RAW DATA START

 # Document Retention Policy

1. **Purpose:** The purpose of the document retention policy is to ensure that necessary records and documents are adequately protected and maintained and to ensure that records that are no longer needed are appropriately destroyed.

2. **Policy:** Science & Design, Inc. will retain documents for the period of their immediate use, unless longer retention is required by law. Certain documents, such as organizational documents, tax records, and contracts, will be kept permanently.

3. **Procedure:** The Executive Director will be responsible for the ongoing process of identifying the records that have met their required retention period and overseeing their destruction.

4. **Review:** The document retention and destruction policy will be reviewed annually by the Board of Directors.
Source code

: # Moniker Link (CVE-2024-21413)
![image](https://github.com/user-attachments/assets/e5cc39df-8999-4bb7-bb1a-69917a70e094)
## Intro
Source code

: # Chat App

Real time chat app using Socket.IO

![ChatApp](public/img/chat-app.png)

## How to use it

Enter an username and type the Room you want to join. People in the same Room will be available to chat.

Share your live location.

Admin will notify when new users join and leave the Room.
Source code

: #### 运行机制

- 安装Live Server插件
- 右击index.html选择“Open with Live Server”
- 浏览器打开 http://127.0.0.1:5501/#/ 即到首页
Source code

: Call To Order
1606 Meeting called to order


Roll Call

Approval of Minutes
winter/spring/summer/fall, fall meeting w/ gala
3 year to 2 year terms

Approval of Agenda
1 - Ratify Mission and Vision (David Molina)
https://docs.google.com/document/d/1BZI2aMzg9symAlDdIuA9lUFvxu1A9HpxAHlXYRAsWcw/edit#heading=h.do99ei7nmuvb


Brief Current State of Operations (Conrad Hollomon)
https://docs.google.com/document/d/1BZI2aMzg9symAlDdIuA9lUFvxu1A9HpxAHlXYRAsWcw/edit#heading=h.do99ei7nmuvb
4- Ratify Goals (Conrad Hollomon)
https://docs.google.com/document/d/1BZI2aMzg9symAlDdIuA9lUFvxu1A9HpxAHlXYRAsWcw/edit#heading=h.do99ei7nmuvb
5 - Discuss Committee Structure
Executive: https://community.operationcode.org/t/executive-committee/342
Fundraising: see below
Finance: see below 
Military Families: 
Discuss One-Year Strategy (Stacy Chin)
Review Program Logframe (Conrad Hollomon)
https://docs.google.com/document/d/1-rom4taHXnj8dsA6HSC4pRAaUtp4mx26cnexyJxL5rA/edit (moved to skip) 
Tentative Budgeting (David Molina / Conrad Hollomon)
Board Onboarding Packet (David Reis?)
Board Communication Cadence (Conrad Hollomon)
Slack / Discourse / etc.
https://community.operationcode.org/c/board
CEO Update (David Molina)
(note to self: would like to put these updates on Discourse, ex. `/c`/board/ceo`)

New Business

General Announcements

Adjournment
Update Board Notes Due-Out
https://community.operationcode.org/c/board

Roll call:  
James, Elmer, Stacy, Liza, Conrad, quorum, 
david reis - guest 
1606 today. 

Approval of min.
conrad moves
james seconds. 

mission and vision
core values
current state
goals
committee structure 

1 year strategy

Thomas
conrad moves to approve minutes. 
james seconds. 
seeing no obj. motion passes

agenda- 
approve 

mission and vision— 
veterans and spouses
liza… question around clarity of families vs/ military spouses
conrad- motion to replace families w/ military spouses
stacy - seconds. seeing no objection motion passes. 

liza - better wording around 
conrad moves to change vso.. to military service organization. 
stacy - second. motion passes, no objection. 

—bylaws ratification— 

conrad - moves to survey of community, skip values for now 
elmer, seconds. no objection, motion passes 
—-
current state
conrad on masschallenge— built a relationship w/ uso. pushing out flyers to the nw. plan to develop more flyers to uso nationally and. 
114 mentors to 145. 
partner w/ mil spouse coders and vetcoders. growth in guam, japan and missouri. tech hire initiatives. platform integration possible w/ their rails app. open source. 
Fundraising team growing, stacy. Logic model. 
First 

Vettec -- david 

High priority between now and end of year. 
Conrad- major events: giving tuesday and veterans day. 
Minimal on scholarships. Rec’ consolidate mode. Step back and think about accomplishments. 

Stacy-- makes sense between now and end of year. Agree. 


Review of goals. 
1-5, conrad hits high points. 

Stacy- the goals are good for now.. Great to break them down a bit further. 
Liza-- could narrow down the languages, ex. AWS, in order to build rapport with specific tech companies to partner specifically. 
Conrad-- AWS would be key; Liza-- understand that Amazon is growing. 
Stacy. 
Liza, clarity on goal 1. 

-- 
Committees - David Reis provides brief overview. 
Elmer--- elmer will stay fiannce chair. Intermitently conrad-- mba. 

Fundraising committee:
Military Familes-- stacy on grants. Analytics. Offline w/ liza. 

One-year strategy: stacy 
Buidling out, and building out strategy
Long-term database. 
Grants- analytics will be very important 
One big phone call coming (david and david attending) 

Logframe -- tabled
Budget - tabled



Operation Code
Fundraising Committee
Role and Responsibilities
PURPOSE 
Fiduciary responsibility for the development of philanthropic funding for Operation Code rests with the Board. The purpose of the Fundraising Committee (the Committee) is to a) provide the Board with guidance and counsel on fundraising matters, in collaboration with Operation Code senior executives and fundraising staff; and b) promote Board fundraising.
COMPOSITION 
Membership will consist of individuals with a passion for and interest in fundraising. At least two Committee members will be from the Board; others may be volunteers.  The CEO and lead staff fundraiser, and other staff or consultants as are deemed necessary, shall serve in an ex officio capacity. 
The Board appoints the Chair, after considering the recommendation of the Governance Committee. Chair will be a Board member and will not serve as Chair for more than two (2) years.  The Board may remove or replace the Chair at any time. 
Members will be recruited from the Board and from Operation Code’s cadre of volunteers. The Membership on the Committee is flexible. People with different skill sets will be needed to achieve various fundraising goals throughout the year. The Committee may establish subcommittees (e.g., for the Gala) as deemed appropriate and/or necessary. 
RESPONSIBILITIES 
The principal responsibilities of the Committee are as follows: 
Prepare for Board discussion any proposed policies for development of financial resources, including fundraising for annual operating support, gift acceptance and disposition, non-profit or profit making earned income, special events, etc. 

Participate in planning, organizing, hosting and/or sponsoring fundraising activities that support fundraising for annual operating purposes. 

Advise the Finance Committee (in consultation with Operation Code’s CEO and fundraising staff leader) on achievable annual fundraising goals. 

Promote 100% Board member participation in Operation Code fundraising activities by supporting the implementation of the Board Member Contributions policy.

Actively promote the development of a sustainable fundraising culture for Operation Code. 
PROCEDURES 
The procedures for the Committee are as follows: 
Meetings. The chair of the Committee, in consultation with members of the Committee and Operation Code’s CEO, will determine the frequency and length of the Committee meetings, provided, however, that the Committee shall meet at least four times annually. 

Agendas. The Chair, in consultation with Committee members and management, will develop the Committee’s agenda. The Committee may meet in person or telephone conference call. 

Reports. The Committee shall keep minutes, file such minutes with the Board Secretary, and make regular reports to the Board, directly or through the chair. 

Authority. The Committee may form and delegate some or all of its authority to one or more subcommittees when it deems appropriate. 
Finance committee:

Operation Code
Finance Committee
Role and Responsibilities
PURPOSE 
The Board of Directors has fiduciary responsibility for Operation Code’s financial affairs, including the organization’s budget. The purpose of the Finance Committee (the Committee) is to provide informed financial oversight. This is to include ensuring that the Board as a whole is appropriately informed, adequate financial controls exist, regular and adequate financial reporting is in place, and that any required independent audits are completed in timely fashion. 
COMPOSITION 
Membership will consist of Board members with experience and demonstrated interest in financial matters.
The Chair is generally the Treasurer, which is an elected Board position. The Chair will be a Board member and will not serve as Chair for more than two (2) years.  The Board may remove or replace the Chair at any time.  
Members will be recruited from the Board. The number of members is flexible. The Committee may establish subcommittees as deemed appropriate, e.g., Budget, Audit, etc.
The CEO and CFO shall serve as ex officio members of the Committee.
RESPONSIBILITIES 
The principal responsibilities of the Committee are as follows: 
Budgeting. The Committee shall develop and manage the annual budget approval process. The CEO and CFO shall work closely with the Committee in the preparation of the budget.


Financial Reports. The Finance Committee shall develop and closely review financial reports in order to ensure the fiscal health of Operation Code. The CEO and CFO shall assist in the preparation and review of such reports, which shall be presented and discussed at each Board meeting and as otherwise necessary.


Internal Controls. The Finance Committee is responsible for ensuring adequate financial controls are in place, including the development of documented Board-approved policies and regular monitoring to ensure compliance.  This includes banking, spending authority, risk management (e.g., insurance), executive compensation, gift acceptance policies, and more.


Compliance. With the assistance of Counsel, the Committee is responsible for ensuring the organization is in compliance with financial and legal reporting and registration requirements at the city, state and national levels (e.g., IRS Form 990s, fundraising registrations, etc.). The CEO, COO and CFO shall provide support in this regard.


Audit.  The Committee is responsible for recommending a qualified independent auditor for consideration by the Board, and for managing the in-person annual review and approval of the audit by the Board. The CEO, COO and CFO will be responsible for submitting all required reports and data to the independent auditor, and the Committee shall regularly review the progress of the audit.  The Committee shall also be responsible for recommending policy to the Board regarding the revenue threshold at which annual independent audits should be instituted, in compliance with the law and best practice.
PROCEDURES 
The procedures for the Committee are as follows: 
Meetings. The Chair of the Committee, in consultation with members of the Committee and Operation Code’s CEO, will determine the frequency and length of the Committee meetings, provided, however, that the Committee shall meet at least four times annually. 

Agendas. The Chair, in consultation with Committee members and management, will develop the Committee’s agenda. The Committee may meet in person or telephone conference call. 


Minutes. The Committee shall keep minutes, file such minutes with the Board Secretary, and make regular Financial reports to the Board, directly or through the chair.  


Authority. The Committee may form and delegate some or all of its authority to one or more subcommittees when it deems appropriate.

RAW DATA END

• **WHAT IS BEING ASKED**
The lines above from the one containing "seeing no obj. motion passes" through the one containing "Review of goals." are to be set down exactly, and no others.

• **RESPONSE TO THIS EXERCISE**
seeing no obj. motion passes

agenda- 
approve 

mission and vision— 
veterans and spouses
liza… question around clarity of families vs/ military spouses
conrad- motion to replace families w/ military spouses
stacy - seconds. seeing no objection motion passes. 

liza - better wording around 
conrad moves to change vso.. to military service organization. 
stacy - second. motion passes, no objection. 

—bylaws ratification— 

conrad - moves to survey of community, skip values for now 
elmer, seconds. no objection, motion passes 
—-
current state
conrad on masschallenge— built a relationship w/ uso. pushing out flyers to the nw. plan to develop more flyers to uso nationally and. 
114 mentors to 145. 
partner w/ mil spouse coders and vetcoders. growth in guam, japan and missouri. tech hire initiatives. platform integration possible w/ their rails app. open source. 
Fundraising team growing, stacy. Logic model. 
First 

Vettec -- david 

High priority between now and end of year. 
Conrad- major events: giving tuesday and veterans day. 
Minimal on scholarships. Rec’ consolidate mode. Step back and think about accomplishments. 

Stacy-- makes sense between now and end of year. Agree. 


Review of goals. 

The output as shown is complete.